Ambivalências da sociologia portuguesa
A sociologia nasceu no século XIX quando a “questão social” e a miséria da classe operária ameaçavam o capitalismo emergente no mundo ocidental: com Marx, ela quis ser uma ferramenta para “mudar” a sociedade; com Durkheim, um instrumento “terapêutico” para a curar da “anomia” social; e com Weber um meio de compreender a racionalidade das instituições, da economia e dos indivíduos.

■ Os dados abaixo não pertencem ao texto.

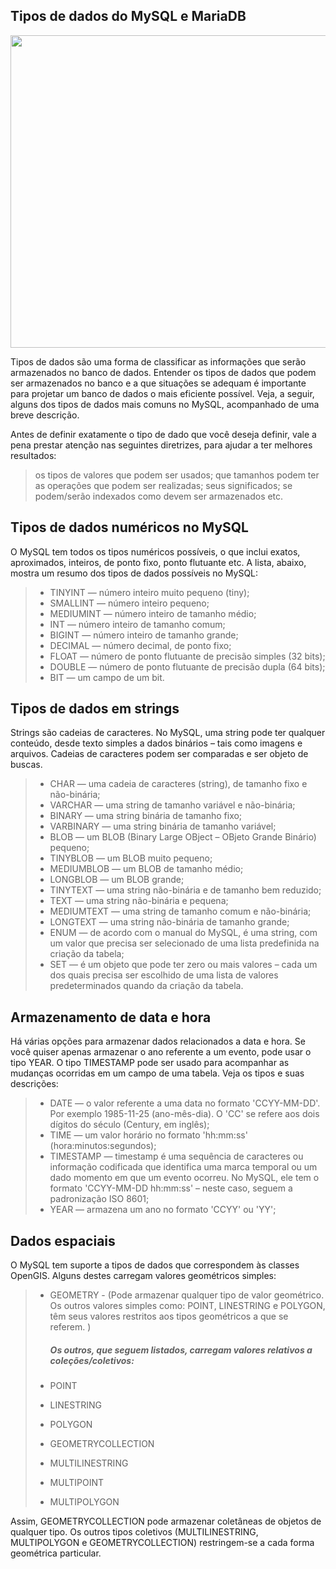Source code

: ## Tipos de dados do MySQL e MariaDB

<p align="center">
  <img width="800" height="500" src="https://cdn-images-1.medium.com/max/1200/1*l9ktb4erdPUhKAGjWHH6QA.jpeg">
</p>

Tipos de dados são uma forma de classificar as informações que serão armazenados no banco de dados.
Entender os tipos de dados que podem ser armazenados no banco e a que situações se adequam é importante para projetar um banco de dados o mais eficiente possível. Veja, a seguir, alguns dos tipos de dados mais comuns no MySQL, acompanhado de uma breve descrição.

Antes de definir exatamente o tipo de dado que você deseja definir, vale a pena prestar atenção nas seguintes diretrizes, para ajudar a ter melhores resultados:

> os tipos de valores que podem ser usados;
> que tamanhos podem ter
> as operações que podem ser realizadas;
> seus significados;
> se podem/serão indexados
> como devem ser armazenados etc.

## Tipos de dados numéricos no MySQL

O MySQL tem todos os tipos numéricos possíveis, o que inclui exatos, aproximados, inteiros, de ponto fixo, ponto flutuante etc. A lista, abaixo, mostra um resumo dos tipos de dados possíveis no MySQL:

> - TINYINT — número inteiro muito pequeno (tiny);
> - SMALLINT — número inteiro pequeno;
> - MEDIUMINT — número inteiro de tamanho médio;
> - INT — número inteiro de tamanho comum;
> - BIGINT — número inteiro de tamanho grande;
> - DECIMAL — número decimal, de ponto fixo;
> - FLOAT — número de ponto flutuante de precisão simples (32 bits);
> - DOUBLE — número de ponto flutuante de precisão dupla (64 bits);
> - BIT — um campo de um bit.

## Tipos de dados em strings

Strings são cadeias de caracteres. No MySQL, uma string pode ter qualquer conteúdo, desde texto simples a dados binários – tais como imagens e arquivos. Cadeias de caracteres podem ser comparadas e ser objeto de buscas.

> - CHAR — uma cadeia de caracteres (string), de tamanho fixo e não-binária;
> - VARCHAR — uma string de tamanho variável e não-binária;
> - BINARY — uma string binária de tamanho fixo;
> - VARBINARY — uma string binária de tamanho variável;
> - BLOB — um BLOB (Binary Large OBject – OBjeto Grande Binário) pequeno;
> - TINYBLOB — um BLOB muito pequeno;
> - MEDIUMBLOB — um BLOB de tamanho médio;
> - LONGBLOB — um BLOB grande;
> - TINYTEXT — uma string não-binária e de tamanho bem reduzido;
> - TEXT — uma string não-binária e pequena;
> - MEDIUMTEXT — uma string de tamanho comum e não-binária;
> - LONGTEXT — uma string não-binária de tamanho grande;
> - ENUM — de acordo com o manual do MySQL, é uma string, com um valor que precisa ser selecionado de uma lista predefinida na criação da tabela;
> - SET — é um objeto que pode ter zero ou mais valores – cada um dos quais precisa ser escolhido de uma lista de valores predeterminados quando da criação da tabela.

## Armazenamento de data e hora

Há várias opções para armazenar dados relacionados a data e hora. Se você quiser apenas armazenar o ano referente a um evento, pode usar o tipo YEAR. O tipo TIMESTAMP pode ser usado para acompanhar as mudanças ocorridas em um campo de uma tabela. Veja os tipos e suas descrições:

> - DATE — o valor referente a uma data no formato 'CCYY-MM-DD'. Por exemplo 1985-11-25 (ano-mês-dia). O 'CC' se refere aos dois dígitos do século (Century, em inglês);
> - TIME — um valor horário no formato 'hh:mm:ss' (hora:minutos:segundos);
> - TIMESTAMP — timestamp é uma sequência de caracteres ou informação codificada que identifica uma marca temporal ou um dado momento em que um evento ocorreu. No MySQL, ele tem o formato 'CCYY-MM-DD hh:mm:ss' – neste caso, seguem a padronização ISO 8601;
> - YEAR — armazena um ano no formato 'CCYY' ou 'YY';

## Dados espaciais

O MySQL tem suporte a tipos de dados que correspondem às classes OpenGIS. Alguns destes carregam valores geométricos simples:

> - GEOMETRY - (Pode armazenar qualquer tipo de valor geométrico. Os outros valores simples como: POINT, LINESTRING e POLYGON, têm seus valores restritos aos tipos geométricos a que se referem. )
>
>   ##### Os outros, que seguem listados, carregam valores relativos a coleções/coletivos:
>
> - POINT
> - LINESTRING
> - POLYGON
>
> - GEOMETRYCOLLECTION
> - MULTILINESTRING
> - MULTIPOINT
> - MULTIPOLYGON

Assim, GEOMETRYCOLLECTION pode armazenar coletâneas de objetos de qualquer tipo. Os outros tipos coletivos (MULTILINESTRING, MULTIPOLYGON e GEOMETRYCOLLECTION) restringem-se a cada forma geométrica particular.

A explicação do social através do social é a vocação principal da sociologia, mas como o social tende a insinuar-se nas zonas mais recônditas da estrutura da sociedade, a tarefa de lhe dar visibilidade obriga a romper com as aparências, ou seja, com as ideologias “oficiais” e os estereótipos do senso comum. Mais do que a rutura bachelardiana ou a descoberta da “verdade”, a sua missão é a de fazer com que certos fenómenos da vida social tidos como “naturais” sejam vistos como fruto da própria sociedade e, desse modo, passem a ser questionáveis. A sociedade está em nós e ao mesmo tempo constrói-se e reproduz-se a partir da dinâmica intersubjetiva, o que dá razão a Marcel Proust quando afirmou que “o social é a criação do pensamento dos outros”. Porém, mais do que a simples interação, importa olhar as estruturas. É fundamental entendê-las não enquanto forças deterministas mas enquanto processos com poder de resiliência cuja inércia tende a impor-se aos indivíduos, condicionando a sua consciência e muitas vezes anulando a sua capacidade de ação. É por isso que, olhando as atuais sociedades, cujas relações sociais são estruturadas sob assimetrias de poder e desigualdades tão flagrantes, a objetividade e o rigor teórico e metodológico da sociologia não podem confundir-se com “neutralidade”.
Em Portugal, foi o prof. Adérito Sedas Nunes que fundou a sociologia portuguesa, a partir do ex-GIS/Gabinete de Investigações Sociais (fundado em 1962) e, logo depois, a revista Análise Social (1963), a primeira publicação periódica da nossa sociologia, seguindo-se-lhe, já em 1978, a Revista Crítica de Ciências Sociais, em Coimbra e mais tarde a Sociologia – Problemas e Práticas (1986 – ligada ao ISCTE), ainda hoje consideradas as mais importantes revistas desta área. Só após o período agitado da Revolução dos Cravos é que este campo académico se consolidou e desenvolveu. Depois de ter sido uma ciência “maldita”, tornou-se para alguns sinónimo de “socialismo”. Curiosamente, a primeira geração de sociólogos portugueses não foi licenciada em sociologia. Em muitos casos, a sua formação foi obtida em áreas afins nas universidades europeias na década de 1960, quando Portugal estava ainda mergulhado no obscurantismo e a Europa despertava para as primeiras rebeliões da juventude. Entre as convulsões sociais e a sociologia como ciência sempre existiu uma relação ambivalente: no maio de 68 em Paris a sociologia foi acusada de ter “uma prática racionalista ao serviço de fins burgueses” (Daniel Cohn-Bendit e outros, «Pourquoi des sociologues?»), mas muitos dos que viriam a engrossar a geração seguinte da sociologia também passaram pelos campi de Nanterre e da Sorbonne.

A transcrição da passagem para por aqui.